On every mission, MEDLIFE hires a local doctor who works with students while they run mobile clinics for a week or two. MEDLIFE supports that doctor by providing medications, transportation, a small salary, and basic equipment. The volunteers organize the clinic, handle logistics, and teach preventive measures such as tooth-brushing and hand-washing.

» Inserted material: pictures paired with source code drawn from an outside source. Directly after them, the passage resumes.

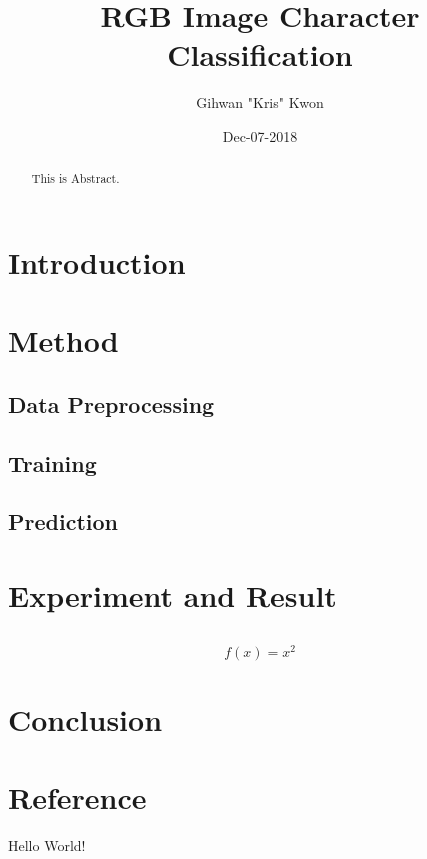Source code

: \documentclass[12]{article}
\title{\textbf{RGB Image Character Classification}}
\date{Dec-07-2018}
\author{Gihwan "Kris" Kwon}
\begin{document}
    \maketitle
    \begin{abstract}
        This is Abstract.
        \vspace{1in}
    \end{abstract}

    \section{Introduction}
        

    \section{Method}
        
        \subsection{Data Preprocessing}
            
        \subsection{Training}
            
        \subsection{Prediction}
            

    \section{Experiment and Result}
        \subsection{}
        \paragraph{}
        \subparagraph{}
        \begin{equation}
            f(x) = x^2
        \end{equation}
    \section{Conclusion}

    \section{Reference}


    Hello World!
\end{document}
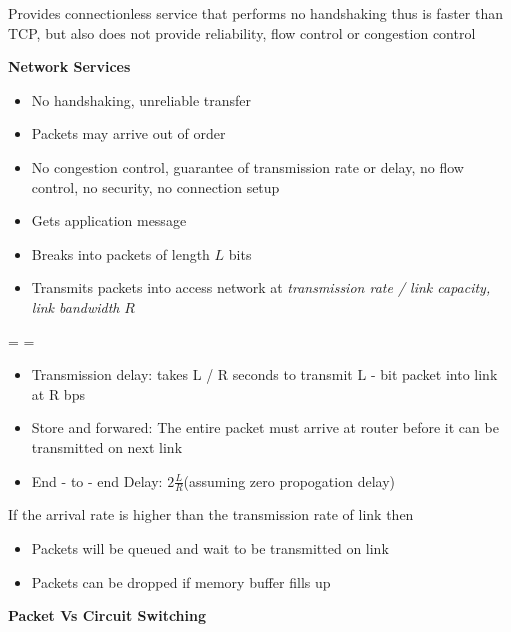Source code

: \documentclass[12pt] {report}
\begin{document}
{
    Provides connectionless service that performs no handshaking thus is faster than TCP, but also does not provide reliability, flow control or congestion control

    \textbf{Network Services}
    \begin{itemize}
    \item No handshaking, unreliable transfer
    \item Packets may arrive out of order
    \item No congestion control, guarantee of transmission rate or delay, no flow control, no security, no connection setup
    \end{itemize}
}
{
    \begin{itemize}
    \item Gets application message
    \item Breaks into packets of length $L$ bits
    \item Transmits packets into access network at \textit{transmission rate / link capacity, link bandwidth} $R$
    \end{itemize}
    \begin{align* }
     =  = 
    \end{align* }
}
{
    \begin{itemize}
\item Transmission delay:
    takes L / R seconds to transmit L - bit packet into link at R bps
\item Store and forwared:
    The entire packet must arrive at router before it can be transmitted on next link
\item End - to - end Delay:
    $2\frac{L}{R}$(assuming zero propogation delay)
    \end{itemize}
    If the arrival rate is higher than the transmission rate of link then
    \begin{itemize}
    \item Packets will be queued and wait to be transmitted on link

    \item Packets can be dropped if memory buffer fills up
    \end{itemize}
}
\textbf{Packet Vs Circuit Switching}
\end{document}
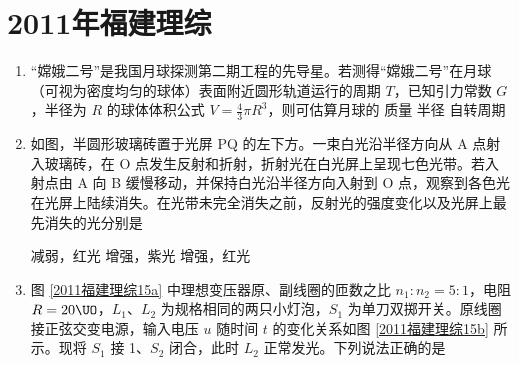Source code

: \documentclass[\gkver]{gaokaozhenti}
\begin{document}
\chapter{2011年福建理综}

\begin{enumerate}
\item
“嫦娥二号”是我国月球探测第二期工程的先导星。若测得“嫦娥二号”在月球（可视为密度均匀的球体）表面附近圆形轨道运行的周期 $T$，已知引力常数 $G$，半径为 $R$ 的球体体积公式 $V=\frac{4}{3}\pi R^{3}$，则可估算月球的
{质量}
{半径}
{自转周期}

\item
如图，半圆形玻璃砖置于光屏 PQ 的左下方。一束白光沿半径方向从 A 点射入玻璃砖，在 O 点发生反射和折射，折射光在白光屏上呈现七色光带。若入射点由 A 向 B 缓慢移动，并保持白光沿半径方向入射到 O 点，观察到各色光在光屏上陆续消失。在光带未完全消失之前，反射光的强度变化以及光屏上最先消失的光分别是


{减弱，红光}
{增强，紫光}
{增强，红光}

\item
图 \ref{2011福建理综15a} 中理想变压器原、副线圈的匝数之比 $n_{1}:n_{2}=5:1$，电阻 $R=20\UO$，$L_{1}$、$L_{2}$ 为规格相同的两只小灯泡，$S_{1}$ 为单刀双掷开关。原线圈接正弦交变电源，输入电压 $u$ 随时间 $t$ 的变化关系如图 \ref{2011福建理综15b} 所示。现将 $S_{1}$ 接 1、$S_{2}$ 闭合，此时 $L_{2}$ 正常发光。下列说法正确的是


\end{enumerate}
\end{document}
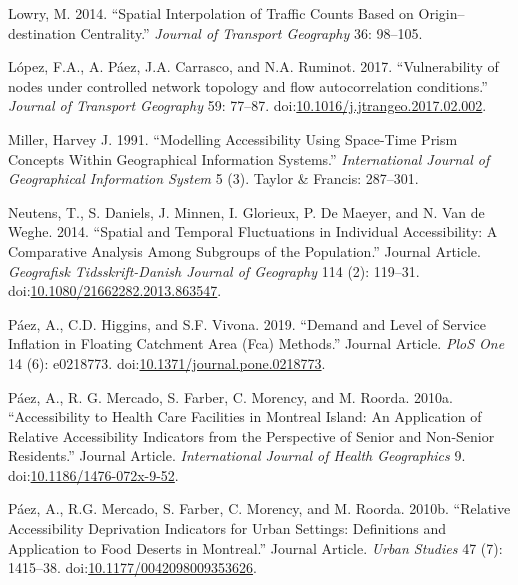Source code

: \documentclass[]{elsarticle} %
\begin{document}
\hypertarget{ref-Lowry2014}{}
Lowry, M. 2014. ``Spatial Interpolation of Traffic Counts Based on
Origin--destination Centrality.'' \emph{Journal of Transport Geography}
36: 98--105.

\hypertarget{ref-Lopez2017}{}
López, F.A., A. Páez, J.A. Carrasco, and N.A. Ruminot. 2017.
``Vulnerability of nodes under controlled network topology and flow
autocorrelation conditions.'' \emph{Journal of Transport Geography} 59:
77--87.
doi:\href{https://doi.org/10.1016/j.jtrangeo.2017.02.002}{10.1016/j.jtrangeo.2017.02.002}.

\hypertarget{ref-miller1991modelling}{}
Miller, Harvey J. 1991. ``Modelling Accessibility Using Space-Time Prism
Concepts Within Geographical Information Systems.'' \emph{International
Journal of Geographical Information System} 5 (3). Taylor \& Francis:
287--301.

\hypertarget{ref-Neutens2014spatial}{}
Neutens, T., S. Daniels, J. Minnen, I. Glorieux, P. De Maeyer, and N.
Van de Weghe. 2014. ``Spatial and Temporal Fluctuations in Individual
Accessibility: A Comparative Analysis Among Subgroups of the
Population.'' Journal Article. \emph{Geografisk Tidsskrift-Danish
Journal of Geography} 114 (2): 119--31.
doi:\href{https://doi.org/10.1080/21662282.2013.863547}{10.1080/21662282.2013.863547}.

\hypertarget{ref-Paez2019demand}{}
Páez, A., C.D. Higgins, and S.F. Vivona. 2019. ``Demand and Level of
Service Inflation in Floating Catchment Area (Fca) Methods.'' Journal
Article. \emph{PloS One} 14 (6): e0218773.
doi:\href{https://doi.org/10.1371/journal.pone.0218773}{10.1371/journal.pone.0218773}.

\hypertarget{ref-Paez2010healthcare}{}
Páez, A., R. G. Mercado, S. Farber, C. Morency, and M. Roorda. 2010a.
``Accessibility to Health Care Facilities in Montreal Island: An
Application of Relative Accessibility Indicators from the Perspective of
Senior and Non-Senior Residents.'' Journal Article. \emph{International
Journal of Health Geographics} 9.
doi:\href{https://doi.org/10.1186/1476-072x-9-52}{10.1186/1476-072x-9-52}.

\hypertarget{ref-Paez2010fooddeserts}{}
Páez, A., R.G. Mercado, S. Farber, C. Morency, and M. Roorda. 2010b.
``Relative Accessibility Deprivation Indicators for Urban Settings:
Definitions and Application to Food Deserts in Montreal.'' Journal
Article. \emph{Urban Studies} 47 (7): 1415--38.
doi:\href{https://doi.org/10.1177/0042098009353626}{10.1177/0042098009353626}.
\end{document}
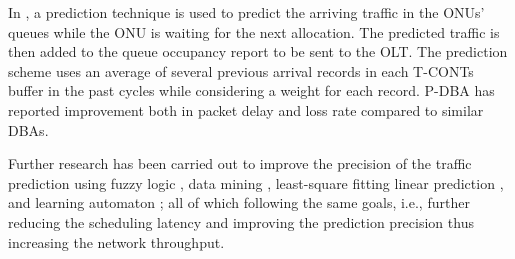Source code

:In \cite{6234355}, a prediction technique is used to predict the arriving traffic in the \ac{ONU}s' queues while the \ac{ONU} is waiting for the next allocation. The predicted traffic is then added to the queue occupancy report to be sent to the OLT. The prediction scheme uses an average of several previous arrival records in each \acp{T-CONT} buffer in the past cycles while considering a weight for each record. P-\ac{DBA} has reported improvement both in packet delay and loss rate compared to similar \ac{DBA}s.

Further research has been carried out to improve the precision of the traffic prediction using fuzzy logic \cite{7725428}, data mining \cite{7495169}, least-square fitting linear prediction \cite{Hanaya:18}, and learning automaton \cite{Sarigiannidis2015}; all of which following the same goals, i.e., further reducing the scheduling latency and improving the prediction precision thus increasing the network throughput.








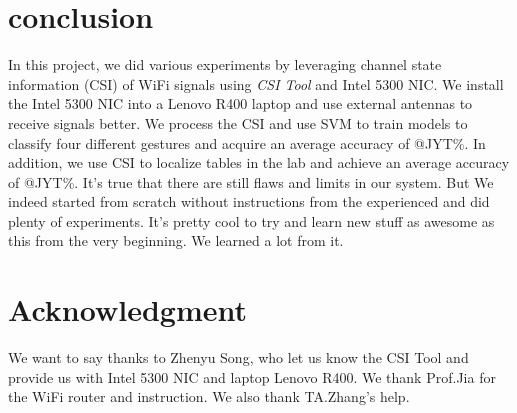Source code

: \documentclass[conference]{IEEEtran}
\begin{document}
\section{conclusion} \label{section-conclusion}
In this project, we did various experiments by leveraging channel state information (CSI) of WiFi signals using \emph{CSI Tool} and Intel 5300 NIC.
We install the Intel 5300 NIC into a Lenovo R400 laptop and use external antennas to receive signals better.
We process the CSI and use SVM to train models to classify four different gestures and acquire an average accuracy of @JYT\%.
In addition, we use CSI to localize tables in the lab and achieve an average accuracy of @JYT\%.
It's true that there are still flaws and limits in our system. But We indeed started from scratch without instructions from the experienced and did plenty of experiments. It's pretty cool to try and learn new stuff as awesome as this from the very beginning. We learned a lot from it.

\section*{Acknowledgment}
We want to say thanks to Zhenyu Song, who let us know the CSI Tool and provide us with Intel 5300 NIC and laptop Lenovo R400. We thank Prof.Jia for the WiFi router and instruction. We also thank TA.Zhang's help.



\end{document}
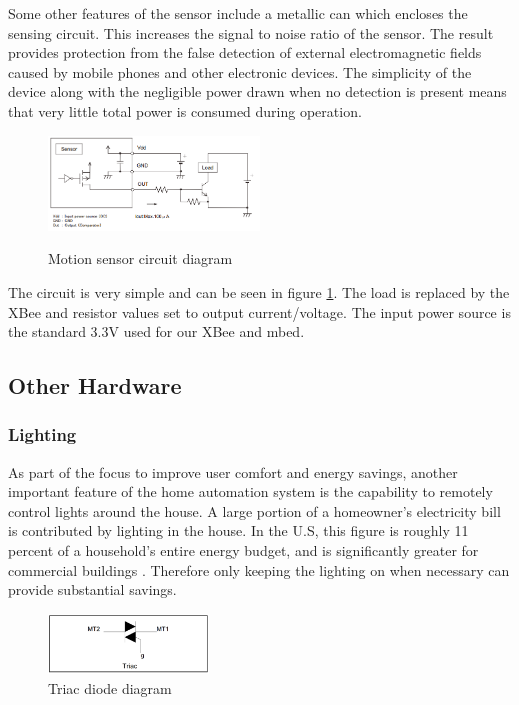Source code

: \documentclass[10.5pt,a4paper,twoside]{report}   %
\begin{document}
Some other features of the sensor include a metallic can which encloses the sensing circuit. This increases the signal to noise ratio of the sensor. The result provides protection from the false detection of external electromagnetic fields caused by mobile phones and other electronic devices. The simplicity of the device along with the negligible power drawn when no detection is present means that very little total power is consumed during operation. 
\begin{figure}[h!]
  \vspace{-10pt}
  \caption{Motion sensor circuit diagram}
  \centering
    \includegraphics[width=0.5\textwidth]{images/motionsens_diag.png}
\label{fig:motsenscirc}
  \vspace{-10pt}
\end{figure}
The circuit is very simple and can be seen in figure \ref{fig:motsenscirc}. The load is replaced by the XBee and resistor values set to output current/voltage. The input power source is the standard 3.3V used for our XBee and mbed. 

\subsection{Other Hardware}
\subsubsection{Lighting}

As part of the focus to improve user comfort and energy savings, another important feature of the home automation system is the capability to remotely control lights around the house. A large portion of a homeowner's electricity bill is contributed by lighting in the house. In the U.S, this figure is roughly 11 percent of a household’s entire energy budget, and is significantly greater for commercial buildings \cite{DOElighting}. Therefore only keeping the lighting on when necessary can provide substantial savings. 

\begin{figure}
  \vspace{-20pt}
  \begin{center}
    \includegraphics[width=0.38\textwidth]{images/triac.png}
  \end{center}
  \vspace{-20pt}
  \caption{Triac diode diagram}
\label{fig:triac}
  \vspace{-10pt}
\end{figure}
\end{document}
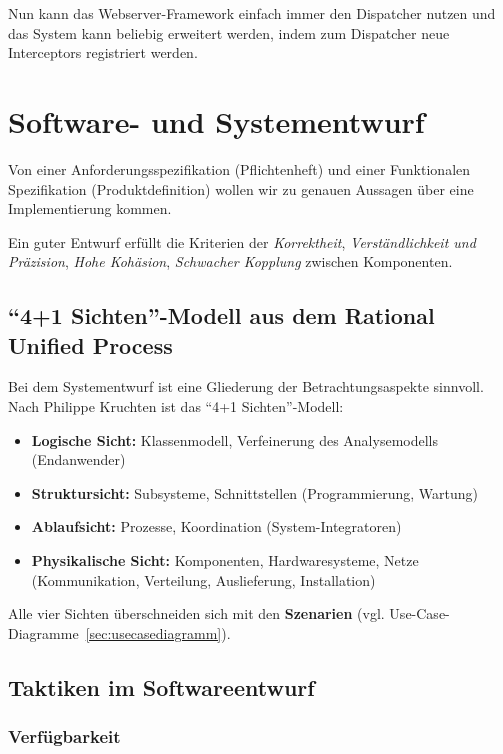 \documentclass{panikzettel}
\begin{document}
Nun kann das Webserver-Framework einfach immer den Dispatcher nutzen und das System kann beliebig erweitert werden, indem zum Dispatcher neue Interceptors registriert werden.

\section{Software- und Systementwurf}

Von einer Anforderungsspezifikation (Pflichtenheft) und einer Funktionalen Spezifikation (Produktdefinition) wollen wir zu genauen Aussagen über eine Implementierung kommen.

Ein guter Entwurf erfüllt die Kriterien der \emph{Korrektheit}, \emph{Verständlichkeit und Präzision}, \emph{Hohe Kohäsion}, \emph{Schwacher Kopplung} zwischen Komponenten.

\subsection{``4+1 Sichten''-Modell aus dem Rational Unified Process}

Bei dem Systementwurf ist eine Gliederung der Betrachtungsaspekte sinnvoll.
Nach Philippe Kruchten ist das ``4+1 Sichten''-Modell:

\begin{itemize}
  \item \textbf{Logische Sicht:} Klassenmodell, Verfeinerung des Analysemodells (Endanwender)
  \item \textbf{Struktursicht:} Subsysteme, Schnittstellen (Programmierung, Wartung)
  \item \textbf{Ablaufsicht:} Prozesse, Koordination (System-Integratoren)
  \item \textbf{Physikalische Sicht:} Komponenten, Hardwaresysteme, Netze (Kommunikation, Verteilung, Auslieferung, Installation)
\end{itemize}

Alle vier Sichten überschneiden sich mit den \textbf{Szenarien} (vgl. Use-Case-Diagramme~\ref{sec:usecasediagramm}).

\subsection{Taktiken im Softwareentwurf}

\subsubsection{Verfügbarkeit}
\end{document}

Wake: MEDLIFE's approach was in the vanguard of a reassessment that's taking place among international nongovernmental organizations (NGOs). In the wake of January's earthquake in Haiti, criticism was leveled at some groups' short-term, medical mission model of aid. Dr. Paul Farmer—the United Nations deputy special envoy to Haiti and a founder (with Dartmouth President Dr. Jim Yong Kim) of Partners in Health, an NGO that got its start in Haiti—has been especially critical. "There's graffiti all over the walls in Port au Prince right now saying 'Down with NGOs' " Farmer said in a speech last spring. "I think people in the NGO world need to read the writing on the wall." What NGOs ought to do in such situations, according to Farmer, is focus on sustainable solutions that address the populations' long-term needs.

"MEDLIFE is unique in several ways," explains Colin Pile, the group's director of finance. "We're trying to reform the traditional medical mission into something more comprehensive, something longer lasting."

As part of that effort, the group tries to maintain a year-round presence in communities where they send volunteers and to follow up on the care provided by volunteers.

MEDLIFE now has chapters on over 20 college campuses nationwide.

MEDLIFE now has several paid employees, but all the time Ellis has devoted to the group has been on a volunteer basis. In fact, he spread his DMS fourth-year requirements over two years so he'd have more time to spend on MEDLIFE. "It's a cliche, but if you love what you do, it doesn't feel like work," he says.

The organization has expanded rapidly and now has chapters on over 20 college campuses nationwide. Two chapters are currently being established in England. In the 2009-10 academic year, MEDLIFE sent 18 student groups to Ecuador and Peru and worked with 90 communities. This past summer alone, volunteers served over 5,000 people.

Useful: Ellis is now deciding what specialty to do his residency in. He's wavering between general surgery and emergency medicine, both of which he feels would be useful in the developing world. He also plans to continue to expand MEDLIFE.

But in the long term, his goal is actually for MEDLIFE to leave Ecuador. To that end, the group is cooperating with the ministry of health and education and with medical personnel in rural communities. "That's how you get to sustainability," Ellis says. "If we make sure communities own these projects . . . , 10, 20 years down the road, it doesn't require us being there."